On some banks there are bank accounts with automatic credit, up to a certain
limit of expenses.

------
code_duck
I’ve noticed the data sharing between Instagram and Facebook, and purely as a
user, it has been an annoyance so far.

I had been cultivating the two as separate networks, to avoid the algorithm’s
tunnel vision and interact with a wider circle of people. I never linked my IG
and FB accounts together. I use both of them for my business as an artist, and
have thousands of people that I’ve never met on both. On instagram, they
started emphasizing the posts of people I had recently interacted with on
Facebook, and vice versa. Presumably, the algo does this because it deduced
I’m particularly interested in those people. It’s an incorrect guess and is
actually the opposite of what I’m trying to achieve by using the two apps.

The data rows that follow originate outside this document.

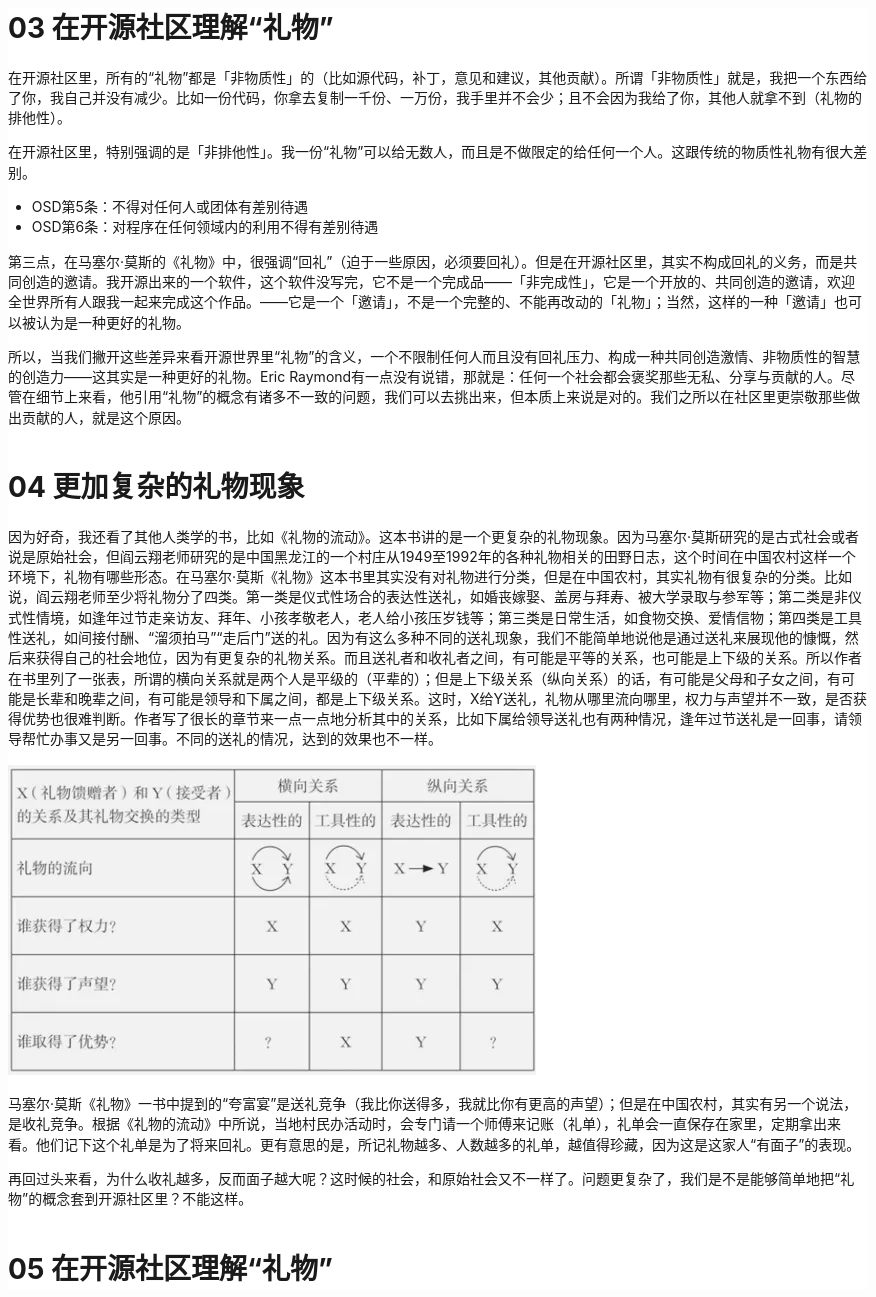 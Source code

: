 
# 03 在开源社区理解“礼物”

在开源社区里，所有的“礼物”都是「非物质性」的（比如源代码，补丁，意见和建议，其他贡献）。所谓「非物质性」就是，我把一个东西给了你，我自己并没有减少。比如一份代码，你拿去复制一千份、一万份，我手里并不会少；且不会因为我给了你，其他人就拿不到（礼物的排他性）。

在开源社区里，特别强调的是「非排他性」。我一份“礼物”可以给无数人，而且是不做限定的给任何一个人。这跟传统的物质性礼物有很大差别。

* OSD第5条：不得对任何人或团体有差别待遇
* OSD第6条：对程序在任何领域内的利用不得有差别待遇

第三点，在马塞尔·莫斯的《礼物》中，很强调“回礼”（迫于一些原因，必须要回礼）。但是在开源社区里，其实不构成回礼的义务，而是共同创造的邀请。我开源出来的一个软件，这个软件没写完，它不是一个完成品——「非完成性」，它是一个开放的、共同创造的邀请，欢迎全世界所有人跟我一起来完成这个作品。——它是一个「邀请」，不是一个完整的、不能再改动的「礼物」；当然，这样的一种「邀请」也可以被认为是一种更好的礼物。

所以，当我们撇开这些差异来看开源世界里“礼物”的含义，一个不限制任何人而且没有回礼压力、构成一种共同创造激情、非物质性的智慧的创造力——这其实是一种更好的礼物。Eric Raymond有一点没有说错，那就是：任何一个社会都会褒奖那些无私、分享与贡献的人。尽管在细节上来看，他引用“礼物”的概念有诸多不一致的问题，我们可以去挑出来，但本质上来说是对的。我们之所以在社区里更崇敬那些做出贡献的人，就是这个原因。

# 04 更加复杂的礼物现象

因为好奇，我还看了其他人类学的书，比如《礼物的流动》。这本书讲的是一个更复杂的礼物现象。因为马塞尔·莫斯研究的是古式社会或者说是原始社会，但阎云翔老师研究的是中国黑龙江的一个村庄从1949至1992年的各种礼物相关的田野日志，这个时间在中国农村这样一个环境下，礼物有哪些形态。在马塞尔·莫斯《礼物》这本书里其实没有对礼物进行分类，但是在中国农村，其实礼物有很复杂的分类。比如说，阎云翔老师至少将礼物分了四类。第一类是仪式性场合的表达性送礼，如婚丧嫁娶、盖房与拜寿、被大学录取与参军等；第二类是非仪式性情境，如逢年过节走亲访友、拜年、小孩孝敬老人，老人给小孩压岁钱等；第三类是日常生活，如食物交换、爱情信物；第四类是工具性送礼，如间接付酬、“溜须拍马”“走后门”送的礼。因为有这么多种不同的送礼现象，我们不能简单地说他是通过送礼来展现他的慷慨，然后来获得自己的社会地位，因为有更复杂的礼物关系。而且送礼者和收礼者之间，有可能是平等的关系，也可能是上下级的关系。所以作者在书里列了一张表，所谓的横向关系就是两个人是平级的（平辈的）；但是上下级关系（纵向关系）的话，有可能是父母和子女之间，有可能是长辈和晚辈之间，有可能是领导和下属之间，都是上下级关系。这时，X给Y送礼，礼物从哪里流向哪里，权力与声望并不一致，是否获得优势也很难判断。作者写了很长的章节来一点一点地分析其中的关系，比如下属给领导送礼也有两种情况，逢年过节送礼是一回事，请领导帮忙办事又是另一回事。不同的送礼的情况，达到的效果也不一样。

![](/assets/img/osg-03.webp)

马塞尔·莫斯《礼物》一书中提到的“夸富宴”是送礼竞争（我比你送得多，我就比你有更高的声望）；但是在中国农村，其实有另一个说法，是收礼竞争。根据《礼物的流动》中所说，当地村民办活动时，会专门请一个师傅来记账（礼单），礼单会一直保存在家里，定期拿出来看。他们记下这个礼单是为了将来回礼。更有意思的是，所记礼物越多、人数越多的礼单，越值得珍藏，因为这是这家人“有面子”的表现。

再回过头来看，为什么收礼越多，反而面子越大呢？这时候的社会，和原始社会又不一样了。问题更复杂了，我们是不是能够简单地把“礼物”的概念套到开源社区里？不能这样。

# 05 在开源社区理解“礼物”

When Instagram was purchased, I presumed that Facebook was going to slowly
turning into Facebook and ruin it. It’s a typical story – a new product comes
up that is successful or special for reasons that a large company can’t
understand, and since they didn’t understand it enough to create it, once they
own it, they can’t continue the recipe. Filtering the feed, ads, video, the
snapchat copy, messaging... Turning Instagram into an extension of the
Facebook network actually makes it a lot less useful. Once my parents are
posting on there, I’m done.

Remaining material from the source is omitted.